Hi,
I am trying to scrape and extract data from the link below by writing code in vba in excel:
tsetmc.com/Loader.aspx?ParTree=15131F
I used different techniques:
MSXML2.XMLHTTP60 it does not work
MSXML2.ServerXMLHTTP60 it does not work
SHDocVw.InternetExplorer beside it is too slow, it rarely works.
In Facts, when I open the link in Firefox or chrome, the page is ok and it is displayed correctly but when I request the page through "MSXML2.XMLHTTP60" or "MSXML2.ServerXMLHTTP60", the returned response is completely different from what it must be.
I should say that other links of this site have the similar behavior, for example:
tsetmc.com/Loader.aspx?ParTree=151311&i=20626178773287666
I guess the site is designed dynamically and uses JavaScript to load contents during the loading procedure.

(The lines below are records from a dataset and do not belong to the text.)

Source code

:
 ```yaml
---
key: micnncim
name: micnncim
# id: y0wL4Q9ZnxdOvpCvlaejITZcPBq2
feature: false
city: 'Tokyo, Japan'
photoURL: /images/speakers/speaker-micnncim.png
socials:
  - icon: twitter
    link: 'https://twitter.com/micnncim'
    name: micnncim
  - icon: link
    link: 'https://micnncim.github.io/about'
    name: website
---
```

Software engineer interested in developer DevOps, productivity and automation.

Also, when using excel vba, it seems that the server recognizes that the request is not sent from a browser.
Please help to find a solution and scrape the table in the mentioned URL.
Sub CreateMainList()
Dim MainURL As String
Dim XMLReq As New MSXML2.XMLHTTP60
Dim HTMLDoc As New MSHTML.HTMLDocument
Dim MainDiv As MSHTML.IHTMLElement
Dim MainDivChildren As MSHTML.IHTMLElementCollection
Dim Res As String
Dim price As Integer
'MainURL = ThisWorkbook.Worksheets("Home").Range("C2").Value
MainURL = ".:TSETMC:. :: دیده بان بازار پیشرفته"
XMLReq.Open "GET", MainURL, False
'XMLReq.setRequestHeader "Content-Type", "application/x-www-form-urlencoded"
'XMLReq.setRequestHeader "Content-Type", "text/html; charset=utf-8"
'XMLReq.setRequestHeader "Content-Type", "text/html; charset=utf-8"
XMLReq.setRequestHeader "Accept-Language", "en-US,en;q=0.5"
XMLReq.setRequestHeader "Connection", "keep-alive"
XMLReq.setRequestHeader "accept-Encoding", "gzip , deflate"
XMLReq.setRequestHeader "accept", "text/html,application/xhtml+xml,application/xml;q=0.9,image/webp,*/*;q=0.8"
XMLReq.setRequestHeader "DNT", "1"
'XMLReq.setRequestHeader "Upgrade-Insecure- Requests", "1"
XMLReq.setRequestHeader "Set-Cookie", "ASP.NET_SessionId=cd03mksrog04g2ocuaeqxweb; path=/; HttpOnly"
'XMLReq.setRequestHeader "Cache-Control", "Max-age = 0"
'XMLReq.setRequestHeader "Cookie", MyCookie
XMLReq.send
If XMLReq.Status <> 200 Then
MsgBox "Problem" & vbNewLine & XMLReq.Status & " - " & XMLReq.statusText
Exit Sub
End If
' Get the webpage response data into a variable.
'response = StrConv(request.responseBody, vbUnicode)
HTMLDoc.body.innerHTML = XMLReq.responseText
Debug.Print XMLReq.responseText
Set XMLReq = Nothing
Set MainDiv = HTMLDoc.getElementById("main")
End Sub
Hi Amir,
If you need to interact with the page then you should consider using Selenium to drive your browser
https://www.myonlinetraininghub.com/web-scraping-filling-forms
That said, that site looks like it is doing real-time updates via JavaScript so scraping isn't the ideal approach to getting data off it.
You'd be better off using an API if the site provides one.
Regards
Phil